Although the community contains hundreds of Outer Banks vacation rental homes that require guests to use four-wheel drive in order to gain access, many visitors to this barrier island paradise are unfamiliar with this one-of-a-kind spot that has served as a sanctuary for Currituck County’s wild horses for centuries.
The origins of these majestic Spanish mustangs can be traced back nearly 500 years to the days when pirates patrolled the coastline of the Outer Banks and shipwrecks within the treacherous shoals of the Graveyard of the Atlantic were common. Many theories attempt to explain how exactly these mysterious colonial Spanish mustangs ultimately ended up on the sandy shoreline of the northern Outer Banks, the most popular of which claims they swam to shore from vessels that became shipwrecked in the shallow waters of the sea.

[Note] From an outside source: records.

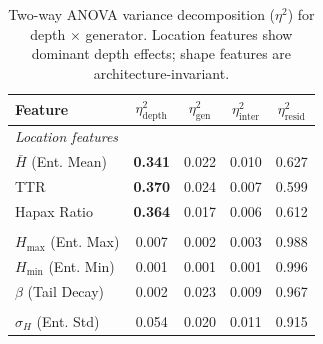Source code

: \begin{table}[t]
\centering
\caption{Two-way ANOVA variance decomposition ($\eta^2$) for depth $\times$ generator. Location features show dominant depth effects; shape features are architecture-invariant.}
\label{tab:anova_decomposition}
\small
\begin{tabular}{l cccc}
\toprule
Feature & $\eta^2_{\text{depth}}$ & $\eta^2_{\text{gen}}$ & $\eta^2_{\text{inter}}$ & $\eta^2_{\text{resid}}$ \\
\midrule
\multicolumn{5}{l}{\textit{Location features}} \\
  $\bar{H}$ (Ent. Mean) & \textbf{0.341} & 0.022 & 0.010 & 0.627 \\
  TTR & \textbf{0.370} & 0.024 & 0.007 & 0.599 \\
  Hapax Ratio & \textbf{0.364} & 0.017 & 0.006 & 0.612 \\
\addlinespace
\multicolumn{5}{l}{\textit{Shape features}} \\
  $H_{\max}$ (Ent. Max) & 0.007 & 0.002 & 0.003 & 0.988 \\
  $H_{\min}$ (Ent. Min) & 0.001 & 0.001 & 0.001 & 0.996 \\
  $\beta$ (Tail Decay) & 0.002 & 0.023 & 0.009 & 0.967 \\
\addlinespace
\multicolumn{5}{l}{\textit{Intermediate features}} \\
  $\sigma_H$ (Ent. Std) & 0.054 & 0.020 & 0.011 & 0.915 \\
\bottomrule
\end{tabular}
\end{table}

The Diamond Shoals—a constantly shifting collection of sandbars that lie along the coast of North Carolina’s Outer Banks from Carova to Cape Hatteras—lie hidden on the seafloor and have been blamed for hundreds of shipwrecks for hundreds of years. While modern technology has made it much easier for vessels to navigate the moving sandbars and avoid running aground, in centuries past many mariners found themselves shipwrecked when their ships encountered an unseen stretch of sand beneath the surface of the Atlantic Ocean.
With the expansion of English colonization that occurred in the late 1500s came a trade boom that resulted in an increased demand for products to be shipped from ports in the West Indies to Europe and the United States. While the most common forms of cargo found on ships that traversed the seven seas ranged from rum and molasses to sugar and spices, livestock—including Spanish mustangs—were also frequently transported on the trans-Atlantic trips.

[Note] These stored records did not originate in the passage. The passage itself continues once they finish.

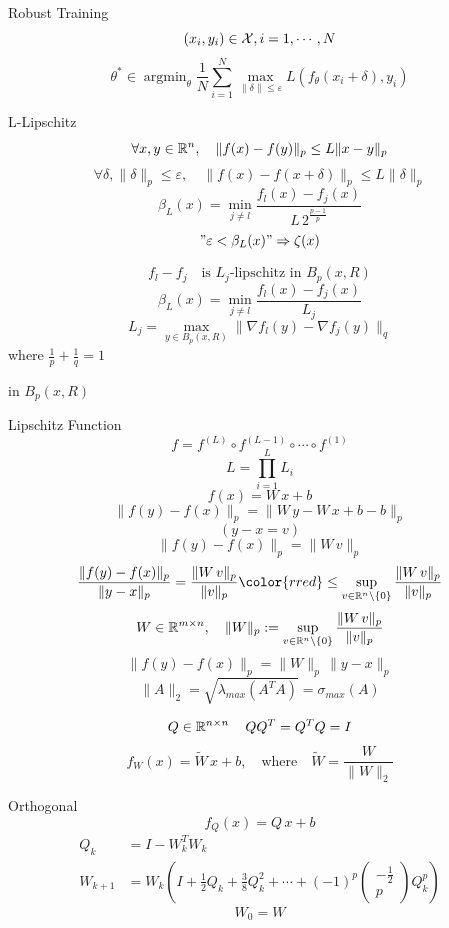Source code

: \documentclass[aspectratio=169, 9pt]{beamer}
\theoremstyle{definition}
\DeclareMathOperator*{\argmin}{argmin}
\begin{document}
\begin{frame}{Robust Training}
  \[
    (x_i,y_i)\in\mathcal{X},i=1,\cdots,N
  \]
  \[
    \theta^*\in\argmin_\theta \frac{1}{N} \sum_{i=1}^N \max_{\|\delta\|\le
    \varepsilon} L(f_\theta(x_i+\delta), y_i)
  \]
\end{frame}
\begin{frame}{L-Lipschitz}
  \[
    \forall x,y\in\mathbb{R}^n,\quad \|f(x)-f(y)\|_p \le L\|x-y\|_p
  \]
  \[
    \forall \delta,\|\delta\|_p\le \varepsilon,\quad \|f(x)-f(x+\delta)\|_p\le
    L\|\delta\|_p
  \]
  \[
    \beta_L(x) = \min_{j\ne l} \frac{f_l(x) - f_j(x)}{L\,2^\frac{p-1}{p}}
  \]
  \[
    "\varepsilon< \beta_L(x)"\Rightarrow \zeta(x)
  \]
\end{frame}
\begin{frame}
  \[
    f_l - f_j\quad\mbox{is $L_j$-lipschitz in $B_p(x,R)$
}
  \]
  \[
    \beta_L(x) = \min_{j\ne l} \frac{f_l(x) - f_j(x)}{L_j}
  \]
  \[
    L_j = \max_{y\in B_p(x,R)} \|\nabla f_l(y) - \nabla f_j(y)\|_q
  \]
  where $\frac1p+\frac1q=1$

  in $B_p(x,R)$
\end{frame}
\begin{frame}{Lipschitz Function}
  \[
    f = f^{(L)}\circ f^{(L-1)}\circ\cdots\circ f^{(1)}
  \]
  \[
    L = \prod_{i=1}^L L_i
  \]
  \[
    f(x) = W\,x +b
  \]
  \[
    \|f(y) -f(x)\|_p = \|W\,y - W\,x + b-b\|_p
  \]
  \[
    (y-x = v)
  \]
  \[
    \|f(y) - f(x)\|_p = \|W\, v\|_p 
  \]
  \[
    \frac{\|f(y) - f(x)\|_p}{\|y-x\|_p} = \frac{\|W\, v\|_p}{\|v\|_p}
    {\color{rred} \le \sup_{v\in\R^n\setminus\{0\}}\frac{\|W\,v\|_p}{\|v\|_p}}
  \]
  \[
    W\in\R^{m\times n},\quad \|W\|_p :=\sup_{v\in\R^n\setminus\{0\}}\frac{\|W\,v\|_p}{\|v\|_p}

  \]
  \[
    \|f(y)-f(x)\|_p = \|W\|_p\,\|y-x\|_p
  \]
  \[
    \|A\|_2 = \sqrt{\lambda_{max} (A^TA)} = \sigma_{max}(A)
  \]
\end{frame}
\begin{frame}
  \[
    Q\in\mathbb{R}^{n\times n}\,\quad QQ^T = Q^TQ = I
  \]
  \[
    f_W(x) = \tilde W\, x + b,\quad\mbox{where}\quad \tilde W = \frac{W}{\|W\|_2}
  \]
\end{frame}
\begin{frame}{Orthogonal}
  \[
    f_Q(x) = Q\,x +b
  \]
    \begin{equation}
      \begin{aligned}
        Q_k &= I - W_k^TW_k\\ 
        W_{k+1} &= W_k\left( I + \frac12 Q_k+ \frac{3}{8}Q_k^2+\cdots+(-1)^p 
    \begin{pmatrix}
      -\frac12\\
      p
    \end{pmatrix} Q_k^p
  \right)
\end{aligned}
\end{equation}
\[
  W_0 = W
\]

\end{frame}
\end{document}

According to local legend and historic accounts of some of the island’s earliest settlers, ships sailed by European explorers often encountered issues navigating the Outer Banks, and the Spanish mustangs onboard were forced to swim the short distance to shore in an attempt to save their own lives when shipwrecks occurred. Foraging among the sand dunes and salt marshes of this desolate island habitat, the horses fought hard for survival and consumed a diet of native vegetation, such as sea oats, acorns and grasses. Able to sustain their lives in one of the harshest environments of the Outer Banks, the hardy herd of horses continued to breed as the years passed, and their descendants still roam the beaches and neighboring maritime forests and marshes to this day.

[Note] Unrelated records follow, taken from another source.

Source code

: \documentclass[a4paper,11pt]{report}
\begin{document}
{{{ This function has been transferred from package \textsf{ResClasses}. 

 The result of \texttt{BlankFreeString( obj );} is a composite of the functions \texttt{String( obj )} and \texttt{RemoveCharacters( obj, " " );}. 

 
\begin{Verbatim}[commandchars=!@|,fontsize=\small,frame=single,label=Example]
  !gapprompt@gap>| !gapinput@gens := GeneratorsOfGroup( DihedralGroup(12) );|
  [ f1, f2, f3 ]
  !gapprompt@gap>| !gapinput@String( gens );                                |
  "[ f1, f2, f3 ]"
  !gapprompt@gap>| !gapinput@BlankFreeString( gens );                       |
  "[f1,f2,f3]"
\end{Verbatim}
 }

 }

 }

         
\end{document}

While the herd was once able to freely roam a much larger area, development and the paving of N.C. 12 from Duck to Corolla posed a potential threat to the wild horses, and they were eventually moved farther north to their current location—an area comprising more than 7,500 acres of both privately and publicly owned land—in 1995 to protect them from any harm. Research conducted by National Geographic states that as many as 6,000 wild horses resided on the Outer Banks as recently as 1926. Today, however, the number of horses in the herd is only around 110.
In an effort to protect the remainder of the wild horse herd that claimed the Outer Banks as its home more than five centuries ago, the Corolla Wild Horse Fund was established, and its team of employees and dedicated volunteers work tirelessly to educate visitors and locals alike about these creatures that earned the title of “State Horse of North Carolina” in 2010. Encountering the Spanish mustangs up close and personal is an incredible experience, and several companies located in the village of Corolla offer wild horse tours that allow visitors to view the Spanish mustangs in their natural environment—an experience that should not be missed on your next visit to the Outer Banks of North Carolina!